The Silkworm by Robert Galbraith

The SilkwormThe Silkworm by Robert Galbraith

The second book in the Cormoran Strike series, and while I liked the first book well enough, I LOVED this one. I stayed up till 2 AM reading it, when I finally and had to force myself. If I hadn’t known my kids were going to wake up and expect food and attention the next day I’d have continued.)

I wanted to immediately get the third book and find out what happened next. The only reason I have paused in reading the series is the knowledge that book four isn’t released yet. A publishing date hasn’t even been set (sob!) and after hearing that book three ends on a cliffhanger I’m trying to minimize my wait time.

If you haven’t read the series, I do think you should start with the first (even if I didn’t like it as much). That allows you to meet the characters and I think the more time with Robin the better.

Despite my love for this book I have some cautions: if you’re squeamish, or opposed to language or other graphic content you’ll want to skip it. I kind of hate having to tell anyone to pass on it, as it’s so good, but have to admit that it’s not for everyone. Know your own comfort level of what you want to read.

I’m not much of a TV person, but the BBC is developing the three books currently out in the series into a show and I am thrilled to hear it.
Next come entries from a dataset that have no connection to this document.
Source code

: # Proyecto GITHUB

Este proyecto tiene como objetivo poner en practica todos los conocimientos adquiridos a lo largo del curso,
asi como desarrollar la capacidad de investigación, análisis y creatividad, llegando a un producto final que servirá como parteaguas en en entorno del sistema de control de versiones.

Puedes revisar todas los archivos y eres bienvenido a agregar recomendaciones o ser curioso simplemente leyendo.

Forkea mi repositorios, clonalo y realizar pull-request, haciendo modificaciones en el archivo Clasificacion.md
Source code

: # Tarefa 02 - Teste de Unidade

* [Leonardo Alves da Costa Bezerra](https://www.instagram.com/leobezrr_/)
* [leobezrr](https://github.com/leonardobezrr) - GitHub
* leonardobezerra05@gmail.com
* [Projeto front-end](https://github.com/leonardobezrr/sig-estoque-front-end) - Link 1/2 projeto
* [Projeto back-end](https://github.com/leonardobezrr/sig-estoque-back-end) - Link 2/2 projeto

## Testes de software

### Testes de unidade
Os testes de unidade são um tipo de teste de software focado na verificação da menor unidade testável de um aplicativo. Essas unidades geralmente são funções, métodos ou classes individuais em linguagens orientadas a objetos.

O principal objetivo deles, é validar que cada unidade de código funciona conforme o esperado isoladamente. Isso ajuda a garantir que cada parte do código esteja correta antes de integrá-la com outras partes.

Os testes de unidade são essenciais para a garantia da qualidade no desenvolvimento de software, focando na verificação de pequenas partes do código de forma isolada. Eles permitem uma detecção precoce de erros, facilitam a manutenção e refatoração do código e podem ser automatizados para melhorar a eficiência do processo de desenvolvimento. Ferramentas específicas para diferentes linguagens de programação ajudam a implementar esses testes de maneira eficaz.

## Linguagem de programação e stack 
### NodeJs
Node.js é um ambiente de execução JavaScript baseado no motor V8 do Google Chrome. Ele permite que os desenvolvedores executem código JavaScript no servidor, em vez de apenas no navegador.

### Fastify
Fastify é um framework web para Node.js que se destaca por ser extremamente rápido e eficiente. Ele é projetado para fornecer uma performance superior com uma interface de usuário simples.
The actors have been chosen for the lead roles: Tom Burke will play Cormoran Strike, and Holliday Grainger will play Robin Ellacott.
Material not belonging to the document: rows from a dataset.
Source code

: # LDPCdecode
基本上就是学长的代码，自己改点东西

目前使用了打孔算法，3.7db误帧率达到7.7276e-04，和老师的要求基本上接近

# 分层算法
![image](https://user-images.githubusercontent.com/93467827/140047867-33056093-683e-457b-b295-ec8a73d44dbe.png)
Find the book: Print | Kindle | Audible | Nook | Goodreads

Publisher’s Description:
Private investigator Cormoran Strike returns in a new mystery from Robert Galbraith, author of the number-one international best seller The Cuckoo’s Calling.

When novelist Owen Quine goes missing, his wife calls in private detective Cormoran Strike. At first, Mrs. Quine just thinks her husband has gone off by himself for a few days – as he has done before – and she wants Strike to find him and bring him home.
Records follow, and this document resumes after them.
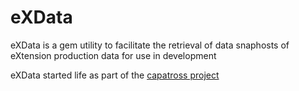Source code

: # eXData

eXData is a gem utility to facilitate the retrieval of data snaphosts of eXtension production data
for use in development

eXData started life as part of the [capatross project](https://github.com/extension/capatross)
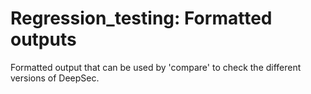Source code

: # Regression_testing: Formatted outputs

Formatted output that can be used by 'compare' to check the different versions of DeepSec.
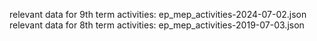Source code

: relevant data for 9th term activities: ep_mep_activities-2024-07-02.json
relevant data for 8th term activities: ep_mep_activities-2019-07-03.json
But as Strike investigates, it becomes clear that there is more to Quine’s disappearance than his wife realizes. The novelist has just completed a manuscript featuring poisonous pen-portraits of almost everyone he knows. If the novel were to be published, it would ruin lives – meaning that there are a lot of people who might want him silenced.

When Quine is found brutally murdered under bizarre circumstances, it becomes a race against time to understand the motivation of a ruthless killer, a killer unlike any Strike has encountered before…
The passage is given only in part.